When using coal dust as the fuel it can be appropriate to also impart axial rotation to the mixture of primary air and igniting coal dust, depending on the quality of the coal dust available (features of quality are: grain size, ballast content and gas content). This would result in faster mixing of the pulverised fuel with the secondary air. When using igniting coal dust with poor ignition properties, it can be particularly appropriate to make the rotation of the secondary air of the pilot burner very strong.

Claims (12)

1. A method of igniting a pulverised fuel main burner in the form of an annular burner, in particular a coal dust burner, with a pulverised fuel pilot burner, also in the form of an annular burner, arranged centrally in the main burner, in particular a coal dust pilot burner, in which the ignition energy for the main burner flame is provided by the powdered fuel igniting flame ignited centrally in the internal return flow area of the main burner, and in which the powdered fuel igniting flame is stabilised, wherein the stabilisation of the powdered fuel igniting flame is achieved by imparting a strong axial rotation and a high speed to the secondary air flow of the powdered fuel pilot burner, and wherein the secondary air flow of the powdered fuel pilot burner and the supporting air of the igniting powdered fuel only supply part of the air necessary for complete combustion.

2. A method according to claim 1, wherein the igniting flame is operated by an amount of air in the region of 0.2 to 0.8.

3. A method according to claim 1 or claim 2, wherein the axial velocity of the combustion air for the powdered fuel igniting flame is greater than that of the main burner.

4. A method according to any one of claims 1 to 3, wherein the axial rotation and/or the velocity are adjustable.

5. A burner arrangement, consisting of a pulverised fuel main burner with a central duct, a pipe for the pulverised fuel encircling the central duct and a secondary air pipe encircling the pipe for the pulverised fuel with an angled vane ring arranged at the air inlet, and also consisting of a pulverised fuel pilot burner arranged concentrically in the central duct of the main burner with an igniter arranged centrally, a pipe for the igniting pulverised fuel arranged concentrically to the igniter and a pipe for secondary air with an angled vane ring encircling the pipe for the igniting pulverised fuel, wherein the opening of the pipe for the secondary air for the pilot burner is in line with the combustion chamber, and its angled vane ring is arranged close to the air outlet.

6. A burner arrangement according to claim 5, wherein the central duct of the main burner is formed by a central pipe and the pipe for the secondary air for the pilot burner is inserted into the central pipe.

7. A burner arrangement according to claim 5, wherein the pipe for the secondary air for the pilot burner itself defines the central duct of the main burner.

8. A burner arrangement according to any one of claims 5 or 7, wherein the angled vane ring of the pilot burner is adjustable in the pipe for the secondary air for the pilot burner.

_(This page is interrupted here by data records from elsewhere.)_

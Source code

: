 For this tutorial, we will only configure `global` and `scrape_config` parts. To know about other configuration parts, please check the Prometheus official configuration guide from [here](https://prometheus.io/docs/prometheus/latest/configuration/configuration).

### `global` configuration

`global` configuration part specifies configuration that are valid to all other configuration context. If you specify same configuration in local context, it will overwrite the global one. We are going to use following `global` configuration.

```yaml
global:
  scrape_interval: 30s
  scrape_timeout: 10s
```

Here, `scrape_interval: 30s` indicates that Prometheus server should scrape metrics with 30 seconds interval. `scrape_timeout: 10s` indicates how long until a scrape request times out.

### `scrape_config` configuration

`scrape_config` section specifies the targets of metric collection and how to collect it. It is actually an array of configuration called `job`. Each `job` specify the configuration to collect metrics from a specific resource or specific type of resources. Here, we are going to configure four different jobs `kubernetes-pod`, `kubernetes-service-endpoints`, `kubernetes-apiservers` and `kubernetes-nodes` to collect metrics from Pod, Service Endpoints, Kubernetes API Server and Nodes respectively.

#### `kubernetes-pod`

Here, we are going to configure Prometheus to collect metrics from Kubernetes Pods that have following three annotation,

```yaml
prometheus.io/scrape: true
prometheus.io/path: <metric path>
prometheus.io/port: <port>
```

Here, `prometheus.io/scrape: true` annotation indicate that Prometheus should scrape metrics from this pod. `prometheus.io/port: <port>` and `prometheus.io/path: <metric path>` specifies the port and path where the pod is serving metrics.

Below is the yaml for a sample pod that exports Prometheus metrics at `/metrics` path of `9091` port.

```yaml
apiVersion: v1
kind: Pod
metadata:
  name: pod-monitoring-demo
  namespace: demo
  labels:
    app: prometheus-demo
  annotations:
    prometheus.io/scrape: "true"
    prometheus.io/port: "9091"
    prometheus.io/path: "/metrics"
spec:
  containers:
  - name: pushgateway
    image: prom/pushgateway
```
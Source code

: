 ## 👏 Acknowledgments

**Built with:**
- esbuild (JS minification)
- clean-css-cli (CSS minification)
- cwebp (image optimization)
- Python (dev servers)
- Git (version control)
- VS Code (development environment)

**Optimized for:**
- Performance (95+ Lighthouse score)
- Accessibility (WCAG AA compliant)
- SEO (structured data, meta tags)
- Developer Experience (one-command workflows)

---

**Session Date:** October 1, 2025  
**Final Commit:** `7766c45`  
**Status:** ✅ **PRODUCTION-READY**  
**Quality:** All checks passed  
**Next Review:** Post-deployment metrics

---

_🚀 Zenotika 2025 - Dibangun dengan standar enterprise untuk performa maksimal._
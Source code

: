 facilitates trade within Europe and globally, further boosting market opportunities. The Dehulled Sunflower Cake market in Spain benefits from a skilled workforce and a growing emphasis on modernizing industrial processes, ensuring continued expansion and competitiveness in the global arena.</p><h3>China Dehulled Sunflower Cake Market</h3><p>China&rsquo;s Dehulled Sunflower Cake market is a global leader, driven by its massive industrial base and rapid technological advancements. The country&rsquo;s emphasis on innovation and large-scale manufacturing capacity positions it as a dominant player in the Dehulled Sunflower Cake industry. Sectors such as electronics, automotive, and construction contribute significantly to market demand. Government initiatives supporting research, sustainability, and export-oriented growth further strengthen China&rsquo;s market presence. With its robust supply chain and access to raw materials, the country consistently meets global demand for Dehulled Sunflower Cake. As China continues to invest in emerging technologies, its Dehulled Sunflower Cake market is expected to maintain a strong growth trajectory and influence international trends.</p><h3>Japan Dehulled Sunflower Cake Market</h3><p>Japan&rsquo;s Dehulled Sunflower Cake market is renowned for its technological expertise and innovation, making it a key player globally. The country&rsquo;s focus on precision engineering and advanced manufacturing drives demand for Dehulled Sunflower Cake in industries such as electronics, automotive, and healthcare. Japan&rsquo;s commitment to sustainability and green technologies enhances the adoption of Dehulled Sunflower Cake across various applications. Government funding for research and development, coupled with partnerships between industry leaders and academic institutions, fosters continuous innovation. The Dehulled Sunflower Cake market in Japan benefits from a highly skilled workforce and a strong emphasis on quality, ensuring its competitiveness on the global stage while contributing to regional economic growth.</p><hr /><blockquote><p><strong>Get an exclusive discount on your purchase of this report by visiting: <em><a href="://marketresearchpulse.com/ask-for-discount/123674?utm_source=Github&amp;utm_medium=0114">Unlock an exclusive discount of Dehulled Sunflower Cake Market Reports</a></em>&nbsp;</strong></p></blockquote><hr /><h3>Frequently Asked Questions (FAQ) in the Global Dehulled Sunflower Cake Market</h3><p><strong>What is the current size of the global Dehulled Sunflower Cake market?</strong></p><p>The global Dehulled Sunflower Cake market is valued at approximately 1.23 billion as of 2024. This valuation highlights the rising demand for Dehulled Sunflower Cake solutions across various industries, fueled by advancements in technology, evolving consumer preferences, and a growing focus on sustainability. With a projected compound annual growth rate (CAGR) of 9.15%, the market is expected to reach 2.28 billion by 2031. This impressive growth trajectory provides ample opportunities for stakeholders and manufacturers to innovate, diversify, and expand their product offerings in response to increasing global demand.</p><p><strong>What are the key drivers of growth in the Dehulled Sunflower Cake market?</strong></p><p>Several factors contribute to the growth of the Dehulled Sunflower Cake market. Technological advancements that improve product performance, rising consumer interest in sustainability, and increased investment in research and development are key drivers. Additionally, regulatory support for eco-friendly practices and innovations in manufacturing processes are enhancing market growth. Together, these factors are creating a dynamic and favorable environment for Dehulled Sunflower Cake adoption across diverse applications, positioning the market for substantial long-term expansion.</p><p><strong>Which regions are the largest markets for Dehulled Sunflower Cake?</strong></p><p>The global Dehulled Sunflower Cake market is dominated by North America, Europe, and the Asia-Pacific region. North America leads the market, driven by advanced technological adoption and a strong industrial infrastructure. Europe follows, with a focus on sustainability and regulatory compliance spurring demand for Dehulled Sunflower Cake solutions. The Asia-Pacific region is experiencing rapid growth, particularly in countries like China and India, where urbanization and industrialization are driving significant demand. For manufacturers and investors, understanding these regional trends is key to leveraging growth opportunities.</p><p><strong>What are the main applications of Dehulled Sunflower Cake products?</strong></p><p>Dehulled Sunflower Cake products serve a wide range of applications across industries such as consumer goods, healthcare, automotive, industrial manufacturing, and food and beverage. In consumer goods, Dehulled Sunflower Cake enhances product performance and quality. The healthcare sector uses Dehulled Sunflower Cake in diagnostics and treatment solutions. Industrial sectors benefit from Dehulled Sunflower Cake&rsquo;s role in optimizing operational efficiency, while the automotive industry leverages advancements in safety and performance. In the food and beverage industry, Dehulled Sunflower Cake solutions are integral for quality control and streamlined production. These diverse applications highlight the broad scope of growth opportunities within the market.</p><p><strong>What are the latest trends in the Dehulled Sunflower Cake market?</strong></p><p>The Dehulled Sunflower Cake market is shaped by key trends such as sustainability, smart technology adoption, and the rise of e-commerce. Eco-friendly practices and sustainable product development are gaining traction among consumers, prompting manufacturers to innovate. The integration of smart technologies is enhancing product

9. A burner arrangement according to any one of claims 5 to 8, wherein an angled vane ring is also arranged in the pipe for the igniting pulverised fuel for the pilot burner.

10. A burner arrangement according to any one of claims 5 to 9, wherein the angled vane ring of the pipe for the secondary air for the pilot burner serves for centring the pipe for the igniting pulverised fuel.

11. A method of igniting a pulverised fuel main burner substantially as hereinbefore described with reference to the accompanying drawing.

12. A burner arrangement substantially as hereinbefore described with reference to the accompanying drawing.